▶ **To do**: Your task is to retype each line of the data below exactly.
<<<<
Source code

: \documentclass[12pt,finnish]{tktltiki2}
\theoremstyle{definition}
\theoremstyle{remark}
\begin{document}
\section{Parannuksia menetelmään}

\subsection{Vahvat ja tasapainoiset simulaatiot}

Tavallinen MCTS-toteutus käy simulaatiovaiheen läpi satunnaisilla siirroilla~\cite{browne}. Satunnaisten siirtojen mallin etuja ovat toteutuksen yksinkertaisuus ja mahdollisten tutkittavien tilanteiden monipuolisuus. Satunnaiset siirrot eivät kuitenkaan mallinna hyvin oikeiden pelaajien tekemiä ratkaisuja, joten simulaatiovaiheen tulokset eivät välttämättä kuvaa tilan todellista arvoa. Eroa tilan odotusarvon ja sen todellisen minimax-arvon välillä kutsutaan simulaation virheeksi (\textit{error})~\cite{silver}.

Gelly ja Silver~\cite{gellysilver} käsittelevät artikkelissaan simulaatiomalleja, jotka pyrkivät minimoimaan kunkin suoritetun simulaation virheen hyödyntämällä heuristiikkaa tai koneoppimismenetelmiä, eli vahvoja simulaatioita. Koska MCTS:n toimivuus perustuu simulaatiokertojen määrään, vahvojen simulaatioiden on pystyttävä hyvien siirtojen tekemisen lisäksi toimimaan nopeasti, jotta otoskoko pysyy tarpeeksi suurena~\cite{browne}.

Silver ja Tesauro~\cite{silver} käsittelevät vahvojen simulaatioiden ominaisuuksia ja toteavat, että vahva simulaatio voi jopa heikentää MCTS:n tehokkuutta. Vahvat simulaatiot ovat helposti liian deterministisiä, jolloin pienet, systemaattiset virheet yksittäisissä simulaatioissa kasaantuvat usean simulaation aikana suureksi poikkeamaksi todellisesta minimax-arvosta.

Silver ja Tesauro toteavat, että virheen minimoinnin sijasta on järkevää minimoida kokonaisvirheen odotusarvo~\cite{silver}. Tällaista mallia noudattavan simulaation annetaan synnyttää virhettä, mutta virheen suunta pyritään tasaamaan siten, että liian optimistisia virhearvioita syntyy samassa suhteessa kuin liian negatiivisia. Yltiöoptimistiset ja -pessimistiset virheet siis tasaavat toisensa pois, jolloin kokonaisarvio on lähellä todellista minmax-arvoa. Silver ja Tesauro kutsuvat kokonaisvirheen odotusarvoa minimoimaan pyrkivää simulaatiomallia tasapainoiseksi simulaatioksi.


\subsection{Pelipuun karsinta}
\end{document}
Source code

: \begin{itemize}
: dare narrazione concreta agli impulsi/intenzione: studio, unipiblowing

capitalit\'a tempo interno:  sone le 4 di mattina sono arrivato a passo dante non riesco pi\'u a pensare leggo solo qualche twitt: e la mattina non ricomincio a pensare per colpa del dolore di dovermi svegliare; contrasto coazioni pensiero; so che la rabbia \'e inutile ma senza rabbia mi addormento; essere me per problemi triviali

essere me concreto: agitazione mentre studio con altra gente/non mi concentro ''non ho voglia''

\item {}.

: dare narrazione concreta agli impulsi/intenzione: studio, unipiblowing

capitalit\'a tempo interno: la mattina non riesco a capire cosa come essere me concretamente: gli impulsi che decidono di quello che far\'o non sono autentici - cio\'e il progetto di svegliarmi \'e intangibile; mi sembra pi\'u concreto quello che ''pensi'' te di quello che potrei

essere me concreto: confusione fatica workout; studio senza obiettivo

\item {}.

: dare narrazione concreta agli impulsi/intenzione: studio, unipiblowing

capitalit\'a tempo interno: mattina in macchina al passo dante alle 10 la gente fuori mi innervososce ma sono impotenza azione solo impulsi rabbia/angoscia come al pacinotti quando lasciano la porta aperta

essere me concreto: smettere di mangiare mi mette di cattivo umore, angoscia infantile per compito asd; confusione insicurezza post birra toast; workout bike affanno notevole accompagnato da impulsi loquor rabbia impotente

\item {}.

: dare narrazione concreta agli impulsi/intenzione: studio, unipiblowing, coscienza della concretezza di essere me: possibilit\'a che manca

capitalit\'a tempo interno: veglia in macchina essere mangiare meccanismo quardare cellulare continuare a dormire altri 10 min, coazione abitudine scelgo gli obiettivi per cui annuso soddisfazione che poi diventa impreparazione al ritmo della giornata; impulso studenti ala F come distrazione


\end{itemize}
>>>>
▶ **Output below**:
Source code

: \documentclass[12pt,finnish]{tktltiki2}
\theoremstyle{definition}
\theoremstyle{remark}
\begin{document}
\section{Parannuksia menetelmään}

\subsection{Vahvat ja tasapainoiset simulaatiot}

Tavallinen MCTS-toteutus käy simulaatiovaiheen läpi satunnaisilla siirroilla~\cite{browne}. Satunnaisten siirtojen mallin etuja ovat toteutuksen yksinkertaisuus ja mahdollisten tutkittavien tilanteiden monipuolisuus. Satunnaiset siirrot eivät kuitenkaan mallinna hyvin oikeiden pelaajien tekemiä ratkaisuja, joten simulaatiovaiheen tulokset eivät välttämättä kuvaa tilan todellista arvoa. Eroa tilan odotusarvon ja sen todellisen minimax-arvon välillä kutsutaan simulaation virheeksi (\textit{error})~\cite{silver}.

Gelly ja Silver~\cite{gellysilver} käsittelevät artikkelissaan simulaatiomalleja, jotka pyrkivät minimoimaan kunkin suoritetun simulaation virheen hyödyntämällä heuristiikkaa tai koneoppimismenetelmiä, eli vahvoja simulaatioita. Koska MCTS:n toimivuus perustuu simulaatiokertojen määrään, vahvojen simulaatioiden on pystyttävä hyvien siirtojen tekemisen lisäksi toimimaan nopeasti, jotta otoskoko pysyy tarpeeksi suurena~\cite{browne}.

Silver ja Tesauro~\cite{silver} käsittelevät vahvojen simulaatioiden ominaisuuksia ja toteavat, että vahva simulaatio voi jopa heikentää MCTS:n tehokkuutta. Vahvat simulaatiot ovat helposti liian deterministisiä, jolloin pienet, systemaattiset virheet yksittäisissä simulaatioissa kasaantuvat usean simulaation aikana suureksi poikkeamaksi todellisesta minimax-arvosta.

Silver ja Tesauro toteavat, että virheen minimoinnin sijasta on järkevää minimoida kokonaisvirheen odotusarvo~\cite{silver}. Tällaista mallia noudattavan simulaation annetaan synnyttää virhettä, mutta virheen suunta pyritään tasaamaan siten, että liian optimistisia virhearvioita syntyy samassa suhteessa kuin liian negatiivisia. Yltiöoptimistiset ja -pessimistiset virheet siis tasaavat toisensa pois, jolloin kokonaisarvio on lähellä todellista minmax-arvoa. Silver ja Tesauro kutsuvat kokonaisvirheen odotusarvoa minimoimaan pyrkivää simulaatiomallia tasapainoiseksi simulaatioksi.


\subsection{Pelipuun karsinta}
\end{document}
Source code

: \begin{itemize}
: dare narrazione concreta agli impulsi/intenzione: studio, unipiblowing

capitalit\'a tempo interno:  sone le 4 di mattina sono arrivato a passo dante non riesco pi\'u a pensare leggo solo qualche twitt: e la mattina non ricomincio a pensare per colpa del dolore di dovermi svegliare; contrasto coazioni pensiero; so che la rabbia \'e inutile ma senza rabbia mi addormento; essere me per problemi triviali

essere me concreto: agitazione mentre studio con altra gente/non mi concentro ''non ho voglia''

\item {}.

: dare narrazione concreta agli impulsi/intenzione: studio, unipiblowing

capitalit\'a tempo interno: la mattina non riesco a capire cosa come essere me concretamente: gli impulsi che decidono di quello che far\'o non sono autentici - cio\'e il progetto di svegliarmi \'e intangibile; mi sembra pi\'u concreto quello che ''pensi'' te di quello che potrei

essere me concreto: confusione fatica workout; studio senza obiettivo

\item {}.

: dare narrazione concreta agli impulsi/intenzione: studio, unipiblowing

capitalit\'a tempo interno: mattina in macchina al passo dante alle 10 la gente fuori mi innervososce ma sono impotenza azione solo impulsi rabbia/angoscia come al pacinotti quando lasciano la porta aperta

essere me concreto: smettere di mangiare mi mette di cattivo umore, angoscia infantile per compito asd; confusione insicurezza post birra toast; workout bike affanno notevole accompagnato da impulsi loquor rabbia impotente

\item {}.

: dare narrazione concreta agli impulsi/intenzione: studio, unipiblowing, coscienza della concretezza di essere me: possibilit\'a che manca

capitalit\'a tempo interno: veglia in macchina essere mangiare meccanismo quardare cellulare continuare a dormire altri 10 min, coazione abitudine scelgo gli obiettivi per cui annuso soddisfazione che poi diventa impreparazione al ritmo della giornata; impulso studenti ala F come distrazione


\end{itemize}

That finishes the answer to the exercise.